All of this — every step that involves removing the cover plate, touching a terminal, or replacing the switch — is licensed-only work in Australia. Plug-in stays DIY, hard-wired stays sparky. If you’ve got aluminium wiring (1960s–70s Aussie homes), pre-1990 cloth-insulated cables, or switches in plaster walls with no accessible cavity above, ALL of those bump labour cost and need a contractor who knows what they’re doing. Ask before the quote, not after. And if the fault is in the switchboard itself — buzzing, browning, hot — that’s not a switch problem, that’s an urgent call.

Common screw-ups

  • Pulling the cover plate “just to look” — instantly illegal work, voids insurance.
  • Assuming the power is off because the switch is off — switches can be wired on the neutral in older homes.
  • Buying a fancy smart switch without checking the dimmer wiring requirements — most need a neutral at the switch, which older lighting circuits don’t have.
  • Hiring an unlicensed mate to do it “cheap” — voids insurance, illegal, fines start at $4,000 in SA.
  • Forgetting to ask for the certificate — without it, the work is unprovable.

Cost & time

Like-for-like switch swap: $90–$140 in Adelaide, $120–$180 in Sydney/Melbourne.
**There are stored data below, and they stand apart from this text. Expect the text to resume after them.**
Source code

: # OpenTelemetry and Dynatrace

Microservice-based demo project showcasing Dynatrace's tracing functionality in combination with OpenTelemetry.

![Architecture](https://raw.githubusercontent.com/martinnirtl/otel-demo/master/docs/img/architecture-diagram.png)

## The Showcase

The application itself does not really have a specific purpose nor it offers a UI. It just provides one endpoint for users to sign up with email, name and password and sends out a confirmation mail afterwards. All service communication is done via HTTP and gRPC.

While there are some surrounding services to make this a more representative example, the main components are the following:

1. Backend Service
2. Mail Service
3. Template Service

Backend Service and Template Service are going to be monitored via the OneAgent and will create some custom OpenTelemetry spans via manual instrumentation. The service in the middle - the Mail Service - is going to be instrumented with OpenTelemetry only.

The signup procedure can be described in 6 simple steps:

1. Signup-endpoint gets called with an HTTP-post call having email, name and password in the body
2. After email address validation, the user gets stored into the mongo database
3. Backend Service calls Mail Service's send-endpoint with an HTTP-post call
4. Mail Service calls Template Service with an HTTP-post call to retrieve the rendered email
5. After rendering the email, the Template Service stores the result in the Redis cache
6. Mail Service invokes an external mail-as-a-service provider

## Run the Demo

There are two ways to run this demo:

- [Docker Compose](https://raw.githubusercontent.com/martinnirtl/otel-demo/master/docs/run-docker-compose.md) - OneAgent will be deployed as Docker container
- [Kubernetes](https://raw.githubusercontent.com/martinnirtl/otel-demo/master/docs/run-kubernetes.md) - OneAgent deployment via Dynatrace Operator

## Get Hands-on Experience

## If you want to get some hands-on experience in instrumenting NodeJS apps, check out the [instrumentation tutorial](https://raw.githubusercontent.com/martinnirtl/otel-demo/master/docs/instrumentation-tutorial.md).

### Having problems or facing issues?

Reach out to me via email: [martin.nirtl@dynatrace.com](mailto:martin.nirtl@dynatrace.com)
Adding a new switch position: $250–$450. Dimmer install where wiring supports it: $180 plus the dimmer. The whole job takes a sparky 15–30 minutes if you’ve done the prep right. Your prep — photo, isolation, parts purchase — takes about 20 minutes total.

Here’s the safe play: if it’s on the active side of the meter, it’s not yours. The law isn’t there because politicians hate DIY — it’s there because every dead-electrician statistic in this country traces back to a “she’ll be right” job done by someone who didn’t know what a back-stab terminal does when it’s three-quarters seated. The $90 you pay me is for the bit you legally can’t do. The other 90% of the job — diagnosis, isolation, choosing parts, paperwork — you can absolutely do yourself, and it’ll halve my bill. Get the photo, get the part, get the licence number. Easy.

Ash

Ash is a licensed electrician in Adelaide. Most fixed-wiring work is illegal for unlicensed people in Australia — Ash writes about what you can legally do, what you cannot, and how to spot something dangerous at your switchboard.